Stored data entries
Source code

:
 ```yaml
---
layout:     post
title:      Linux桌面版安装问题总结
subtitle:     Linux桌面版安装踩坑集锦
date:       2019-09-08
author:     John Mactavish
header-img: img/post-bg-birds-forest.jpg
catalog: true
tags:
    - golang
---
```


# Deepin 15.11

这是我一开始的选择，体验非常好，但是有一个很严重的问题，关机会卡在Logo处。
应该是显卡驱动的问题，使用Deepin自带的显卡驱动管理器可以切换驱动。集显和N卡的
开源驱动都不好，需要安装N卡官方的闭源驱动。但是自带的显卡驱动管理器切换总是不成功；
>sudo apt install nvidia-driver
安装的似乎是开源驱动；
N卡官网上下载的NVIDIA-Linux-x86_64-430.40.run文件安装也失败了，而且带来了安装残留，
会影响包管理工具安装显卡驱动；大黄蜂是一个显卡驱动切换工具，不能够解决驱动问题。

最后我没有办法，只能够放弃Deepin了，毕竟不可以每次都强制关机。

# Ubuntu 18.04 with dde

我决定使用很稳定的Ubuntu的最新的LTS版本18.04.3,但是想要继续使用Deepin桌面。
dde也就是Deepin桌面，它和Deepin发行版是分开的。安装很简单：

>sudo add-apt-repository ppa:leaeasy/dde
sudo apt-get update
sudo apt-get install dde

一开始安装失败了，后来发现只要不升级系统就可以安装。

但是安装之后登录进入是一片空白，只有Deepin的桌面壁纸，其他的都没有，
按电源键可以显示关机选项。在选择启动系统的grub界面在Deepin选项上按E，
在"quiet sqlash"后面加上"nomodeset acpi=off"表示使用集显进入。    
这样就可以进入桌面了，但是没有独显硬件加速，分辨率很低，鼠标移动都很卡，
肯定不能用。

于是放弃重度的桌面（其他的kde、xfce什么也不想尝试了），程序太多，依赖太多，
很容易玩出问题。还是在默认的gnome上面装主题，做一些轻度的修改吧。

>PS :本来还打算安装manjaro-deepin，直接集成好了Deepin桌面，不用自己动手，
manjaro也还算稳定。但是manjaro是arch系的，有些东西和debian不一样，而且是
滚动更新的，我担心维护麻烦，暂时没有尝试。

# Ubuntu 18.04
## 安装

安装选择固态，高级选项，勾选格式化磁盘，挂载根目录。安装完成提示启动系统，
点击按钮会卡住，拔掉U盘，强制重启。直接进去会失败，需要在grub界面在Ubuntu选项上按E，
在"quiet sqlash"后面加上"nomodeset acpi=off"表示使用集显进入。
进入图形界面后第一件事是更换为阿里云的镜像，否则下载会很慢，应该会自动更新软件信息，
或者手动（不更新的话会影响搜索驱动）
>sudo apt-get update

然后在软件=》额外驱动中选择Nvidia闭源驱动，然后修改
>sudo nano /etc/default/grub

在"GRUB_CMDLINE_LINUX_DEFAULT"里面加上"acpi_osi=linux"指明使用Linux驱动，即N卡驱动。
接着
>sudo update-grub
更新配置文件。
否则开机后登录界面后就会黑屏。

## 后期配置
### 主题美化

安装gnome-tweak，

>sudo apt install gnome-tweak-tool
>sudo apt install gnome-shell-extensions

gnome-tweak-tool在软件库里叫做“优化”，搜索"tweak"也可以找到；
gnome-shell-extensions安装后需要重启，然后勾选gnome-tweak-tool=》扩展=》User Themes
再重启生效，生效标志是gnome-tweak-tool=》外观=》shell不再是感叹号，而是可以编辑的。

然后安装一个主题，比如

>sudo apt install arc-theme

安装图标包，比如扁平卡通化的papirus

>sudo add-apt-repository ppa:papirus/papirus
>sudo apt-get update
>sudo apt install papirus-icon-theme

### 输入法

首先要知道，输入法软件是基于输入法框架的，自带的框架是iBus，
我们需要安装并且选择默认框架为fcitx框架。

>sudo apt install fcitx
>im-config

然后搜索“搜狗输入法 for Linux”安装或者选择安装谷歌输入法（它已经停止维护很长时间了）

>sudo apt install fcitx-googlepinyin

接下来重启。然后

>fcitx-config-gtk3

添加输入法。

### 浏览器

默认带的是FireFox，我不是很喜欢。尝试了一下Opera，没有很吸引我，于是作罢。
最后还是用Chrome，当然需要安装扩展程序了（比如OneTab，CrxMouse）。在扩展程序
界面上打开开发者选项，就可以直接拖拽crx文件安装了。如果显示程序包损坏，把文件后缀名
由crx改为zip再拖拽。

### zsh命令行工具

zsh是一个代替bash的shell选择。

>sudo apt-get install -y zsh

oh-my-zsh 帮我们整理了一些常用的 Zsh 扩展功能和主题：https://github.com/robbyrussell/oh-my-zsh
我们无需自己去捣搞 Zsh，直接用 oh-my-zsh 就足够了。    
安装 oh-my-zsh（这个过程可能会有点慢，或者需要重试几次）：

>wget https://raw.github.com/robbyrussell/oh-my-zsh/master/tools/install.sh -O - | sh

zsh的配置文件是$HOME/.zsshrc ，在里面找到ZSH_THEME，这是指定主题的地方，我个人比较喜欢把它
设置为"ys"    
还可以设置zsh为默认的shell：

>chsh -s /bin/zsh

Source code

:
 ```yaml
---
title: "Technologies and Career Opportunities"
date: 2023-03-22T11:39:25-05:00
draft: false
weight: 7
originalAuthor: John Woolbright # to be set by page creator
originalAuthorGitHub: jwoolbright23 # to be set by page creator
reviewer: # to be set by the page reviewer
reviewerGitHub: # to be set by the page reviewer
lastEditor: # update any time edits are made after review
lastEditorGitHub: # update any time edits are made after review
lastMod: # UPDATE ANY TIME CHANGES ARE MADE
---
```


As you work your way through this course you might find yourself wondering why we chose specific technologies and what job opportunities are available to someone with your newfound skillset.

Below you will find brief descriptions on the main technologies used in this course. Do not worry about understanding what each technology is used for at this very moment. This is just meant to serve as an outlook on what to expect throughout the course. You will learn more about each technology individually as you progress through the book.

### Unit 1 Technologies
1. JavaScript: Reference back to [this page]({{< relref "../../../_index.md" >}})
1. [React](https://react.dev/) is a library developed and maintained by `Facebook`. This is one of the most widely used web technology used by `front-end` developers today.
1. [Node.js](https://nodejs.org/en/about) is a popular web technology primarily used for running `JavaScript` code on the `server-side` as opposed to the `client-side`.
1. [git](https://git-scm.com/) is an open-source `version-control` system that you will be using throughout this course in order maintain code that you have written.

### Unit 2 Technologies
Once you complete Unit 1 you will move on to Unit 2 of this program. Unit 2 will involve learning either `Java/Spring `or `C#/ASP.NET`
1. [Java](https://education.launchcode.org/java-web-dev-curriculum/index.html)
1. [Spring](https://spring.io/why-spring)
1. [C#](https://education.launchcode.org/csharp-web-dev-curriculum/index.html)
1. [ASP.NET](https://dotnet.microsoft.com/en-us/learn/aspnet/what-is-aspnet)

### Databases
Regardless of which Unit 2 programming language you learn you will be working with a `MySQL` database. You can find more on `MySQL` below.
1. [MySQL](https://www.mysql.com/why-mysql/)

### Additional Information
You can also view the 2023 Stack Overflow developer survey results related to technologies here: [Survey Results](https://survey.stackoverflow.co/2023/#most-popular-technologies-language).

To do ->
Only one stretch is wanted, so please give again exactly the lines from the start of the data through the line containing "dde也就是Deepin桌面，它和Deepin发行版是分开的。安装很简单：", both ends included.

Output below ->
Source code

:
 ```yaml
---
layout:     post
title:      Linux桌面版安装问题总结
subtitle:     Linux桌面版安装踩坑集锦
date:       2019-09-08
author:     John Mactavish
header-img: img/post-bg-birds-forest.jpg
catalog: true
tags:
    - golang
---
```


# Deepin 15.11

这是我一开始的选择，体验非常好，但是有一个很严重的问题，关机会卡在Logo处。
应该是显卡驱动的问题，使用Deepin自带的显卡驱动管理器可以切换驱动。集显和N卡的
开源驱动都不好，需要安装N卡官方的闭源驱动。但是自带的显卡驱动管理器切换总是不成功；
>sudo apt install nvidia-driver
安装的似乎是开源驱动；
N卡官网上下载的NVIDIA-Linux-x86_64-430.40.run文件安装也失败了，而且带来了安装残留，
会影响包管理工具安装显卡驱动；大黄蜂是一个显卡驱动切换工具，不能够解决驱动问题。

最后我没有办法，只能够放弃Deepin了，毕竟不可以每次都强制关机。

# Ubuntu 18.04 with dde

我决定使用很稳定的Ubuntu的最新的LTS版本18.04.3,但是想要继续使用Deepin桌面。
dde也就是Deepin桌面，它和Deepin发行版是分开的。安装很简单：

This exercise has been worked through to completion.